Introduction: Myocardial infarction (MI) is a global burden that implies on quality of life. Platelet-rich plasma (PRP) is an autologous source of growth factors that is recently suggested due to its healing properties. Isoproterenol (ISO) is a β-agonist drug used as experimental model of myocardial injury through cardiac hyperactivity and production of reactive oxygen species.
Aim of Work: To investigate the role of PRP in preservation of cardiac tissue and enhancing healing in isoproterenol (ISO) induced myocardial injury.

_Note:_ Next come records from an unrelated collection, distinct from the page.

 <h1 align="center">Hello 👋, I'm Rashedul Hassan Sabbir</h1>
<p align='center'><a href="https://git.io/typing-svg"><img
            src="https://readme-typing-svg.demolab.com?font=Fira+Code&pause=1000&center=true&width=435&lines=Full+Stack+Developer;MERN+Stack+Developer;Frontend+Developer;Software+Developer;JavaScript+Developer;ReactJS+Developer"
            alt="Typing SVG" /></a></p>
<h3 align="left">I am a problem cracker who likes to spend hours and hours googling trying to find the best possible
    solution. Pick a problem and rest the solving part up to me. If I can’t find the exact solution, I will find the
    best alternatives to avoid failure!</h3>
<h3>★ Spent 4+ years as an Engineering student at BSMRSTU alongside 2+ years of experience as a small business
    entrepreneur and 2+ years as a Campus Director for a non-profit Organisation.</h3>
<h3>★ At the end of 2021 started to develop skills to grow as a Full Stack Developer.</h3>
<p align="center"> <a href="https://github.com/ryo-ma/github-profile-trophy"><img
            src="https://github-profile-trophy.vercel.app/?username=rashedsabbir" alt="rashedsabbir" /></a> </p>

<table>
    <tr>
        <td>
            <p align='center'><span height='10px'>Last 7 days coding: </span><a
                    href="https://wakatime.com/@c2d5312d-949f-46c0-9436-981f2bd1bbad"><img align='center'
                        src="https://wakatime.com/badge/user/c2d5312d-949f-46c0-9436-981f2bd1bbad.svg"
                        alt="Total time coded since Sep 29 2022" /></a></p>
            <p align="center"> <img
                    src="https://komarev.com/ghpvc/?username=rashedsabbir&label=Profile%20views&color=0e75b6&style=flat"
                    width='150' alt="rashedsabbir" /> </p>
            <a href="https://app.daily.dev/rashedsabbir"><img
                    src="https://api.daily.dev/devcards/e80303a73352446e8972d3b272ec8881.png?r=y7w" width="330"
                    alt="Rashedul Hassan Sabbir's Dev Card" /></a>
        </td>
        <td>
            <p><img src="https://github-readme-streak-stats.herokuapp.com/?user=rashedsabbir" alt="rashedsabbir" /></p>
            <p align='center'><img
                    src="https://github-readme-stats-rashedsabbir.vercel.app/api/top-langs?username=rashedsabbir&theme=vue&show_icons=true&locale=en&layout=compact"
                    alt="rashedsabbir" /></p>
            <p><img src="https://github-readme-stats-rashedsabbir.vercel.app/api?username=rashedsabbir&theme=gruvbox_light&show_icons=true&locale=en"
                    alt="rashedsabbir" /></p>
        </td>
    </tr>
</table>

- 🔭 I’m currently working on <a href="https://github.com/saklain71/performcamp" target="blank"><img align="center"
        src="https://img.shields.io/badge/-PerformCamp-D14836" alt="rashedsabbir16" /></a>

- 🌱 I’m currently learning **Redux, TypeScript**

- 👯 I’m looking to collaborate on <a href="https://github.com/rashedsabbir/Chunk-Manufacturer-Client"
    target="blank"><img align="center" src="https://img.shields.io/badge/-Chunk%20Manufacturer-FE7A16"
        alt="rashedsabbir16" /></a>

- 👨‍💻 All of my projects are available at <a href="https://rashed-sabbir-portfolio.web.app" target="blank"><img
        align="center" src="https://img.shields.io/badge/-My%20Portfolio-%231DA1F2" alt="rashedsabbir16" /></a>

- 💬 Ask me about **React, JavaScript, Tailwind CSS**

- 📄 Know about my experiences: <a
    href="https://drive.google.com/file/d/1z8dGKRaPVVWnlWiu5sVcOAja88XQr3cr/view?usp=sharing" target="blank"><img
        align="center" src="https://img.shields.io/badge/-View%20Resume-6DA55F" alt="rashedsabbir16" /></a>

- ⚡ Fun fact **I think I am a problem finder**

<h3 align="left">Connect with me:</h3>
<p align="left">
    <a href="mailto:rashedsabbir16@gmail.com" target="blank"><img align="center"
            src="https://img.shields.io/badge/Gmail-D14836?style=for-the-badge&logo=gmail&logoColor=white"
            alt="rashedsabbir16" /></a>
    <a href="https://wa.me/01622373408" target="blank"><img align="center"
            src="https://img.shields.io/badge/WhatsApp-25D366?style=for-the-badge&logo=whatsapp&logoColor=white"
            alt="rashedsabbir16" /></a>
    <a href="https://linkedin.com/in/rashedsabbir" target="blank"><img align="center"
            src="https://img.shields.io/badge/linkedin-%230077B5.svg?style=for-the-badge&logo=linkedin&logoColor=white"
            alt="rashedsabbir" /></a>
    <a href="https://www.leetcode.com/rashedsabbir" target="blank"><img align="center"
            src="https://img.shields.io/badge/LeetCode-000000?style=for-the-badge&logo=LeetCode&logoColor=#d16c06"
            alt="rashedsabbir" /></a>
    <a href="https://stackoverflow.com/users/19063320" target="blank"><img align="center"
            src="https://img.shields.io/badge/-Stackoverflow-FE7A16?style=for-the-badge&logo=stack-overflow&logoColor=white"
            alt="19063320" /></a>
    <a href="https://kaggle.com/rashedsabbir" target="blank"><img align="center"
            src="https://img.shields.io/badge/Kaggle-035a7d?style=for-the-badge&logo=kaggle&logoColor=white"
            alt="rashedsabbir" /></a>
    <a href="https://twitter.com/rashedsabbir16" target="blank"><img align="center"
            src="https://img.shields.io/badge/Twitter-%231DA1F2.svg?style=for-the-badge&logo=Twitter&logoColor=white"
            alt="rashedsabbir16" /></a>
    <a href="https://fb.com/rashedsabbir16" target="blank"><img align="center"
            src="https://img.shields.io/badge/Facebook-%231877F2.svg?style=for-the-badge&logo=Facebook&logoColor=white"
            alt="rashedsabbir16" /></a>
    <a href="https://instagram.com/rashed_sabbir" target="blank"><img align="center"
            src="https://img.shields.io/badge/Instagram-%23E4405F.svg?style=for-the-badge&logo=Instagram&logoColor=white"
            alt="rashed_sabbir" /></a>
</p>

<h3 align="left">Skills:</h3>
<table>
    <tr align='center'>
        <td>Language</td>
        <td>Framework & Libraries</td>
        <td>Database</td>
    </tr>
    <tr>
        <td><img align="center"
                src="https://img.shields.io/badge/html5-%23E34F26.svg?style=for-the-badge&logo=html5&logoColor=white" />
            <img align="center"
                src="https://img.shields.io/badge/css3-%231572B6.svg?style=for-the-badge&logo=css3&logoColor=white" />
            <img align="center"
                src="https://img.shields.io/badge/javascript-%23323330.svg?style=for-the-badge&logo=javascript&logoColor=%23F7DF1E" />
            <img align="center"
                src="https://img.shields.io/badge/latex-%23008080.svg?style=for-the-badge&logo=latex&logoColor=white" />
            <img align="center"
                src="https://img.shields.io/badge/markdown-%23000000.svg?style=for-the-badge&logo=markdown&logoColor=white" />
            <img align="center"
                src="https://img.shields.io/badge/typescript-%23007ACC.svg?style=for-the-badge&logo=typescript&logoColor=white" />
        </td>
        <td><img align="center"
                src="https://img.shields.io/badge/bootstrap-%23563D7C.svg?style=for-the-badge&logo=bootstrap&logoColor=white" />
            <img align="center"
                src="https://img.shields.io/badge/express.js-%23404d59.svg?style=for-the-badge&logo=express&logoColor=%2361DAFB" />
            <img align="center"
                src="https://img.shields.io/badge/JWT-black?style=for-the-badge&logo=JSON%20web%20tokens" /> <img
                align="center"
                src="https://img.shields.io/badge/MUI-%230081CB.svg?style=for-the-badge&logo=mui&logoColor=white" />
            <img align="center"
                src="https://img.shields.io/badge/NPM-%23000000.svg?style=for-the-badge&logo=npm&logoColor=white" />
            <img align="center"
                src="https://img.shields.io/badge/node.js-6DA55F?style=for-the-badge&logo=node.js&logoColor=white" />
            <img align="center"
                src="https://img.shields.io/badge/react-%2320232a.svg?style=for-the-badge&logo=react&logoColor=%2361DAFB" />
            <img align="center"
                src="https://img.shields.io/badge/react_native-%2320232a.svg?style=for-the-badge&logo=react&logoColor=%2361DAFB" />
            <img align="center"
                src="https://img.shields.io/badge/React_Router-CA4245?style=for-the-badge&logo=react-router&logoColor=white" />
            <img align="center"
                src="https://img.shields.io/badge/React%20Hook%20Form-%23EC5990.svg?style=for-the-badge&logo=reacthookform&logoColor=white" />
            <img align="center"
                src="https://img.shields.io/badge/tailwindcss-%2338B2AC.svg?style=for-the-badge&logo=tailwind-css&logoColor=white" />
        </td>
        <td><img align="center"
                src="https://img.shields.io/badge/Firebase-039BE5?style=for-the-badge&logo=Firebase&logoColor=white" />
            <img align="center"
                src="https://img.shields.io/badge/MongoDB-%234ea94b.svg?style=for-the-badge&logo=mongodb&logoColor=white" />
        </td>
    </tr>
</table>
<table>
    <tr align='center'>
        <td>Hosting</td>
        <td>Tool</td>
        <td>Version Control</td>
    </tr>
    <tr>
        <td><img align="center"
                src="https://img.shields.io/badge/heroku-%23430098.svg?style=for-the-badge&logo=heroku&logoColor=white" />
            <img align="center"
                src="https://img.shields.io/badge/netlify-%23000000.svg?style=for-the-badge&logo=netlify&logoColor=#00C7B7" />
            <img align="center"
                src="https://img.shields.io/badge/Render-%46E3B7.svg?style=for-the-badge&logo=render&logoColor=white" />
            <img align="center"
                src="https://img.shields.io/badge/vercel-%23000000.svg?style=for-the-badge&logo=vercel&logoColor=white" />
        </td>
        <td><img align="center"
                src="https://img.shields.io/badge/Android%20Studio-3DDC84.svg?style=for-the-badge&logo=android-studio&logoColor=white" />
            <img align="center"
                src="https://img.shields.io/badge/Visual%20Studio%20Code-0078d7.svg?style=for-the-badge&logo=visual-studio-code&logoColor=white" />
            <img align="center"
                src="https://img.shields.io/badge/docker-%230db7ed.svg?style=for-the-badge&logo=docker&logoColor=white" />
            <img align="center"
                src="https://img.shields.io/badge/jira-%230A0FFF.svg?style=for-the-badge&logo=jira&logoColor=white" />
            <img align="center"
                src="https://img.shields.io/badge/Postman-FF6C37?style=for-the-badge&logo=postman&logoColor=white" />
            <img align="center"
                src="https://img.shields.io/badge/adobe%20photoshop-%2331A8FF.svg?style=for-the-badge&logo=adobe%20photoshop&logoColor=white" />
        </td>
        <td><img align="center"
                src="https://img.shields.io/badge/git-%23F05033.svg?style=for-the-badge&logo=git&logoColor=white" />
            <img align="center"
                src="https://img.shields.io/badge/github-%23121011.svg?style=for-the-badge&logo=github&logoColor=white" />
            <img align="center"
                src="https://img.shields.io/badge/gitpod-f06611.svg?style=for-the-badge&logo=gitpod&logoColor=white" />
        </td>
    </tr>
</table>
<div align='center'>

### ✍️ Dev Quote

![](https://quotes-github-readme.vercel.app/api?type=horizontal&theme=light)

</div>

Materials and Methods: 48 adult male albino rats were used as follows; Control group (N=18), Myocardial injury group (N=18) and Myocardial injury with PRP group (N=12). ISO was administered as a single subcutaneous dose (67 mg/kg) and PRP was injected intracardiac after 12 h from ISO injection. Hearts were harvested at 7 days and 21 days and left ventricular sections were stained for histological and immunohistochemical study.
Results: Isoproterenol treated sections showed necrosis and apoptosis of myocardial fibers with loss of striations. Interstiuim showed mononuclear cellular infiltration and significant increase in collagen deposition. Moreover, blood vessels showed congestion and hemorrhage. Examination of PRP treated sections showed restoration of normal architecture of myocardial fibers. There was a statistically significant decrease in apoptosis and necrosis of myocardial cells. Also, interstitium showed an apparent decrease in mononuclear cellular infiltration and hemorrhage. These findings were observed after one week of PRP administration and became more evident after three weeks. Meanwhile, collagen deposition showed highly significant decrease in PRP treated group only after three weeks in comparison to ISO only treated group.
Conclusion: PRP was found to decrease myocardial death and accelerate healing. PRP can be considered a simple, economically feasible and favorable strategy in management of myocardial injury.